Look through the data that follows and copy each line with the string "gøre".
=== Begin Enclosure ===
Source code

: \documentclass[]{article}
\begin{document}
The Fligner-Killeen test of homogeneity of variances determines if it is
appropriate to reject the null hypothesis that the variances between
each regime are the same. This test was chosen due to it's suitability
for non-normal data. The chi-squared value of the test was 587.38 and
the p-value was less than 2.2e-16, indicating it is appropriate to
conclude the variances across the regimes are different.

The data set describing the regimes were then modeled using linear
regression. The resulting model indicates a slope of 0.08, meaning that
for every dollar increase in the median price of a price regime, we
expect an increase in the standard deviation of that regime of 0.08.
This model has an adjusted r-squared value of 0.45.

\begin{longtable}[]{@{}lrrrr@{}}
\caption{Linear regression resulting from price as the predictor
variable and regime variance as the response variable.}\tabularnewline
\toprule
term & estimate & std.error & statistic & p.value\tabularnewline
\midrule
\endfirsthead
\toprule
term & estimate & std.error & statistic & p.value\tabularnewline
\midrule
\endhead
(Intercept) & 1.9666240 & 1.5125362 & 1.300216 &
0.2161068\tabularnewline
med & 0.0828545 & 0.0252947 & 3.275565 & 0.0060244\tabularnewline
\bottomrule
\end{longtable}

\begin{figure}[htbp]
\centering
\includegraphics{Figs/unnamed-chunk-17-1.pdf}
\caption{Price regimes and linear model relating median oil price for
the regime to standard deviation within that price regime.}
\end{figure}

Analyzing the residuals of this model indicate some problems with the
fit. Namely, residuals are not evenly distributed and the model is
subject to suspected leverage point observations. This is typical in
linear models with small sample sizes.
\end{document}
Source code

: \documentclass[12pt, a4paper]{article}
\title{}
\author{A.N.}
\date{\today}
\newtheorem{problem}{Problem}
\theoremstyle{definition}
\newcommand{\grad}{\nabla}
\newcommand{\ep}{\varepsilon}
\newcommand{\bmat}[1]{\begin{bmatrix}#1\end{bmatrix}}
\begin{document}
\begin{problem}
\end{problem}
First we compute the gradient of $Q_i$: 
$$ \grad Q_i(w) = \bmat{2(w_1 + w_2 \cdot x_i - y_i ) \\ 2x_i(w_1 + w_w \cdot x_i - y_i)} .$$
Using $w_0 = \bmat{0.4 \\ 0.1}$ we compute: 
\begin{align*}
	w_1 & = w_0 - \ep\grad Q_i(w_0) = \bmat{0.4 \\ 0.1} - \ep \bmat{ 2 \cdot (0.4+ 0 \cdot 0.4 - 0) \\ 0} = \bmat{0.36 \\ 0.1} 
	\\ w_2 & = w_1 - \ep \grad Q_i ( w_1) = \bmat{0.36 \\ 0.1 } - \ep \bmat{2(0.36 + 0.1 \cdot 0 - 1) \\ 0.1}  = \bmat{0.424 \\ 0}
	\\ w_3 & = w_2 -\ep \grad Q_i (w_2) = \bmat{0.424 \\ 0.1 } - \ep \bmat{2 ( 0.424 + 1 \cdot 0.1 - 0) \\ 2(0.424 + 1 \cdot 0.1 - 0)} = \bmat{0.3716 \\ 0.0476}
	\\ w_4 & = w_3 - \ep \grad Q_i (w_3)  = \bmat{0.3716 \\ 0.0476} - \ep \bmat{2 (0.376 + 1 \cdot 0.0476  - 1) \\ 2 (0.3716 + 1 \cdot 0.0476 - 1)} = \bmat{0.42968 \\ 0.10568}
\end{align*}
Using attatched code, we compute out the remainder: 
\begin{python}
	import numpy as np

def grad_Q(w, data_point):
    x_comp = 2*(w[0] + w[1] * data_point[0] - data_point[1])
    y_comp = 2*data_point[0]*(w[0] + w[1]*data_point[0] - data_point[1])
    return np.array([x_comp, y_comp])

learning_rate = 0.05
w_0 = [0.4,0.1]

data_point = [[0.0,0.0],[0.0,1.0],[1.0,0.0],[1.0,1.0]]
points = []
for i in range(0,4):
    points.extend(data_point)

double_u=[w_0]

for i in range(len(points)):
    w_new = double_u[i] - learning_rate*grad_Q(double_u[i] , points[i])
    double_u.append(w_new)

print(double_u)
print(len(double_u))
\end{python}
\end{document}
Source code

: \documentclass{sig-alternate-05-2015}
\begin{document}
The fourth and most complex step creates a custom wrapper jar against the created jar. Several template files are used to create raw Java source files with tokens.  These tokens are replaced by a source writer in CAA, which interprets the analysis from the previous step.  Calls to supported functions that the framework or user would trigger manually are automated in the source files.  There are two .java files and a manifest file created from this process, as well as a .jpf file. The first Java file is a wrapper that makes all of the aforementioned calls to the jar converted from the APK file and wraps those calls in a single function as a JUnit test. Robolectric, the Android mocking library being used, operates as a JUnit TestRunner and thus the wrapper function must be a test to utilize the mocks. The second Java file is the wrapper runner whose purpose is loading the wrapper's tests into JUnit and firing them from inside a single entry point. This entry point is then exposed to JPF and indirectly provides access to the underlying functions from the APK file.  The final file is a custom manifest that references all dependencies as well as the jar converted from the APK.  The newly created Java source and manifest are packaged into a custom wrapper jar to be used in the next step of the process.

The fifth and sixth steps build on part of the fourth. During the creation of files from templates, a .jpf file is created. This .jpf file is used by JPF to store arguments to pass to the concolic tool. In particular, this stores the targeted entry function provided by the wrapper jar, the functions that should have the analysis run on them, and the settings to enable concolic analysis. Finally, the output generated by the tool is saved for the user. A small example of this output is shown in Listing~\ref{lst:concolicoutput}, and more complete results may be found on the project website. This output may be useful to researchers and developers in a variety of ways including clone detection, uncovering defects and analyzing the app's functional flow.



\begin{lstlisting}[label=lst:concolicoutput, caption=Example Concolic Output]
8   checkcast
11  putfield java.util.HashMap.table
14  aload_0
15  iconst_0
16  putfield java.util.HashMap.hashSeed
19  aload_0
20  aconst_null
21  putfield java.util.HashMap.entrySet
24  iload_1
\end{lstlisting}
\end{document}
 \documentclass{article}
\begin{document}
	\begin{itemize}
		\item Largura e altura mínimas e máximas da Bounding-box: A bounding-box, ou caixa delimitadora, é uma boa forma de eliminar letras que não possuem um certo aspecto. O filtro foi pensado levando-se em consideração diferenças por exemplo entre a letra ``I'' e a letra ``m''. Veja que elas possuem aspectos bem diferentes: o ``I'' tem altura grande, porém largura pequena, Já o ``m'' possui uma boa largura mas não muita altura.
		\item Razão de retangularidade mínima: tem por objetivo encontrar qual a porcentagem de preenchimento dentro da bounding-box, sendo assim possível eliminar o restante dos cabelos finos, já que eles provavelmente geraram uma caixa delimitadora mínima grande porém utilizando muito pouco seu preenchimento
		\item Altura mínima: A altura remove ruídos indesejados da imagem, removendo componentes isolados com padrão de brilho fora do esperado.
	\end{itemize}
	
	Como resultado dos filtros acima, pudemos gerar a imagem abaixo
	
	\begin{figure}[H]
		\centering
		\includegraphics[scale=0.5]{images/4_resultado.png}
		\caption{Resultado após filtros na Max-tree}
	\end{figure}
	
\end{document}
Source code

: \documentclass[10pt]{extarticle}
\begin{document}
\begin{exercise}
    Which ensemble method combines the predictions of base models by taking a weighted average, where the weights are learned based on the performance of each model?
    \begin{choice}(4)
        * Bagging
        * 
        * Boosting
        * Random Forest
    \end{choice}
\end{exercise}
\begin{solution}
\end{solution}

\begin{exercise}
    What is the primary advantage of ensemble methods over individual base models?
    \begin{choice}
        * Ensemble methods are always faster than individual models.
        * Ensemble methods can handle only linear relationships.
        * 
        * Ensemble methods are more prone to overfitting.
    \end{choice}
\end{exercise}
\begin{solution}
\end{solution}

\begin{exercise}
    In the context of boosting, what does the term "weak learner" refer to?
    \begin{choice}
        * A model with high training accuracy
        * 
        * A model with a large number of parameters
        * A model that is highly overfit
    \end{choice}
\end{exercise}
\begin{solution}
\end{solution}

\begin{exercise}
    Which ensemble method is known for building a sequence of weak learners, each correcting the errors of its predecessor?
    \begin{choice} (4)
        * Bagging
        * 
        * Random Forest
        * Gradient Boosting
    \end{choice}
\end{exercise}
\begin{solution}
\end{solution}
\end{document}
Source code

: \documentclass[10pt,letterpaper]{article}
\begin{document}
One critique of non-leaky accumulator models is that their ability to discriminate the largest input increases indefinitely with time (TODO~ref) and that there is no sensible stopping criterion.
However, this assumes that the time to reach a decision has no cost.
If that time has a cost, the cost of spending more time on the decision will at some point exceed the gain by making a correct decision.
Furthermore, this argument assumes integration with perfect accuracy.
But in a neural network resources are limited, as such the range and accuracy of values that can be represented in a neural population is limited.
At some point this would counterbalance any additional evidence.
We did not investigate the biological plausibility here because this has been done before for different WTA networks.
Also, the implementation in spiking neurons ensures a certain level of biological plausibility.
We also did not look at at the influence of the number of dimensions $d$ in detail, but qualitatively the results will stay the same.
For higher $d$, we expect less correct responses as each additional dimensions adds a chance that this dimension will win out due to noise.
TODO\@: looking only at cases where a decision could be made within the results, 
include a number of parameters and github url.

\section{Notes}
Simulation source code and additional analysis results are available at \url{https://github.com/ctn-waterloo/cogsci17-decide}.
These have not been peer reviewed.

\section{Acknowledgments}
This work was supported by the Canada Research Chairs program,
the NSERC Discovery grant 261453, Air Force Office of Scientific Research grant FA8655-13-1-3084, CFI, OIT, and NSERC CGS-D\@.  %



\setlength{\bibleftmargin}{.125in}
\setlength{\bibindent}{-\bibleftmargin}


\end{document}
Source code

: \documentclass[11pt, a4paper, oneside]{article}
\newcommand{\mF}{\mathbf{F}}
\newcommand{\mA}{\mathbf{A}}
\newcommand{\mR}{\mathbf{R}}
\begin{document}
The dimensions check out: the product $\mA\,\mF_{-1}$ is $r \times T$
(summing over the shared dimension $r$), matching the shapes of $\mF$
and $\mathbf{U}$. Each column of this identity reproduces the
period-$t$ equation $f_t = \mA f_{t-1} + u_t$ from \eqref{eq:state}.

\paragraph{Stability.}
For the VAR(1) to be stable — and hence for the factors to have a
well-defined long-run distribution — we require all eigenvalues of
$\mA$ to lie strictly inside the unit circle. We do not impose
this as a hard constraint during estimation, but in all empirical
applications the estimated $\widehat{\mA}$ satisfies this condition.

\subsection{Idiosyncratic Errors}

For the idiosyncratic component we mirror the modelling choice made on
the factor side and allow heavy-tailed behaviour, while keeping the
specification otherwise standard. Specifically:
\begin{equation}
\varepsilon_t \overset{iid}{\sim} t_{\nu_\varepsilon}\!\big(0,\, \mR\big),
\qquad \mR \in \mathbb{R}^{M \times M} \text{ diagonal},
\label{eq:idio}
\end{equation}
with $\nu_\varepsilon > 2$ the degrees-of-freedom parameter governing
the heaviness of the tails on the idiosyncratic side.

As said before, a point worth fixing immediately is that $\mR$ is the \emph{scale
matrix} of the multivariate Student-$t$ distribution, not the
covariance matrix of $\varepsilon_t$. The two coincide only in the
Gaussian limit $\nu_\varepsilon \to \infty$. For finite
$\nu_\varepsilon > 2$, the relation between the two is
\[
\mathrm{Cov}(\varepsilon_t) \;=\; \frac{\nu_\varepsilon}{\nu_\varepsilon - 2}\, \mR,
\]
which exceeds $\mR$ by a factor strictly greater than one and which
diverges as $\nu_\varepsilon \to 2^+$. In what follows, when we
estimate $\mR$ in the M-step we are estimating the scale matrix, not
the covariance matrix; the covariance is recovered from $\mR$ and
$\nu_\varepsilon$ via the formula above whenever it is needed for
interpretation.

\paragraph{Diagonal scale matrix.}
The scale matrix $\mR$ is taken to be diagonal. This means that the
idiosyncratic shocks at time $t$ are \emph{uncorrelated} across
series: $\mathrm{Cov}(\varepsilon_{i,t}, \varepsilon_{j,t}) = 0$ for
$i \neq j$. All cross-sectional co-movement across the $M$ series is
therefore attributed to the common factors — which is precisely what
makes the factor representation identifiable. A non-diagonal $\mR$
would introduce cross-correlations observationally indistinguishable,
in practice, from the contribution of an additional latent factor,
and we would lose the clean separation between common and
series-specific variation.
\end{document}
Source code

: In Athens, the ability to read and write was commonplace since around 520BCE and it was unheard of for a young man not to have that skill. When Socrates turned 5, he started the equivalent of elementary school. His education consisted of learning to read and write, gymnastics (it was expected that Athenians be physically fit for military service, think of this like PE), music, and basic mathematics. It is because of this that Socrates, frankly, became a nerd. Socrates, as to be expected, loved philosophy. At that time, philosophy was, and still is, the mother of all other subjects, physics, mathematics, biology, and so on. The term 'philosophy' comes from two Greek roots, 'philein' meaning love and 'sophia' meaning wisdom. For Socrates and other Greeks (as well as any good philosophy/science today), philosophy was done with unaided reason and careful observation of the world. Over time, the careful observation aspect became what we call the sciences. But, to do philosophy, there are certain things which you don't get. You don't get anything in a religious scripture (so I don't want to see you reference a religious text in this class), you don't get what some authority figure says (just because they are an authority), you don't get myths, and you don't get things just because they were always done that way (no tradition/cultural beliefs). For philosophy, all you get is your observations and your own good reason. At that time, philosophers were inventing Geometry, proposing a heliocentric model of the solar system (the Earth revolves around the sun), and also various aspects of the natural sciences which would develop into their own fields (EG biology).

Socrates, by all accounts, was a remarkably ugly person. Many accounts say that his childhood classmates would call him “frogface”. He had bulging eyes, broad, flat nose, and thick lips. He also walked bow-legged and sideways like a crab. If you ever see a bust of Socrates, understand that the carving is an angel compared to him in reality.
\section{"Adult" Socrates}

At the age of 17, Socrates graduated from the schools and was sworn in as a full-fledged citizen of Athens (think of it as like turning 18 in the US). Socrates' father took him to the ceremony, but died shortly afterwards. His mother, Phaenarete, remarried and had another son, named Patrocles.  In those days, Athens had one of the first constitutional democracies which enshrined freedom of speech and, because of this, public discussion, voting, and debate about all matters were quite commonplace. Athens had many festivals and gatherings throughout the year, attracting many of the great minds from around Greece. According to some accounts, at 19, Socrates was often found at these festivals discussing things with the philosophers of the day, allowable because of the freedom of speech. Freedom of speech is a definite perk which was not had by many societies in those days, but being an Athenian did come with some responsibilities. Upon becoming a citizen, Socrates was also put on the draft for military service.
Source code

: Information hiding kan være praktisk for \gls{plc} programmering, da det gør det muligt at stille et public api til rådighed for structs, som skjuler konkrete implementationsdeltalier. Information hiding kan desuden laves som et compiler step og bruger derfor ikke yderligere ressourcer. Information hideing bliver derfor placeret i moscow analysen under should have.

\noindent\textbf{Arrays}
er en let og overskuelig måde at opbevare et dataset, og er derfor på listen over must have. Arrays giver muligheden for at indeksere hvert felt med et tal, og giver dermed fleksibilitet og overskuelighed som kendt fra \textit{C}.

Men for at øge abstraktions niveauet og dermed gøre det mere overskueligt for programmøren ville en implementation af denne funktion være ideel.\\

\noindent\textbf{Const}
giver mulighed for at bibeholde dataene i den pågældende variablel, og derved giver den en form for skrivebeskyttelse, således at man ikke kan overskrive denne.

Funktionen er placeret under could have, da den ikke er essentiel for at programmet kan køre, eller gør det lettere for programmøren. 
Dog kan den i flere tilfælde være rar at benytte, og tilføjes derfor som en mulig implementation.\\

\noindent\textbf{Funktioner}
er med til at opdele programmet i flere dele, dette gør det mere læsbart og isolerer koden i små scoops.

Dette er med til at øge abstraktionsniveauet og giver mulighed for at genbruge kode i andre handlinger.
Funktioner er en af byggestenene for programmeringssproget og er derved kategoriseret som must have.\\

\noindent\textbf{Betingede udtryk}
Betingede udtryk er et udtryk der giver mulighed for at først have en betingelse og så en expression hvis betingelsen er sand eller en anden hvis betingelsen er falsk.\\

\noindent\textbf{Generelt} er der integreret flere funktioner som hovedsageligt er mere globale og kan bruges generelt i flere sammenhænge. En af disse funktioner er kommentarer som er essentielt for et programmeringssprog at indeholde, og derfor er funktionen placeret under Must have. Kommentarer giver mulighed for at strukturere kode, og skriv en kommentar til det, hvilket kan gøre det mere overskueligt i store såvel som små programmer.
=== End Enclosure ===
■ Exercise result:
Men for at øge abstraktions niveauet og dermed gøre det mere overskueligt for programmøren ville en implementation af denne funktion være ideel.\\
\noindent\textbf{Generelt} er der integreret flere funktioner som hovedsageligt er mere globale og kan bruges generelt i flere sammenhænge. En af disse funktioner er kommentarer som er essentielt for et programmeringssprog at indeholde, og derfor er funktionen placeret under Must have. Kommentarer giver mulighed for at strukturere kode, og skriv en kommentar til det, hvilket kan gøre det mere overskueligt i store såvel som små programmer.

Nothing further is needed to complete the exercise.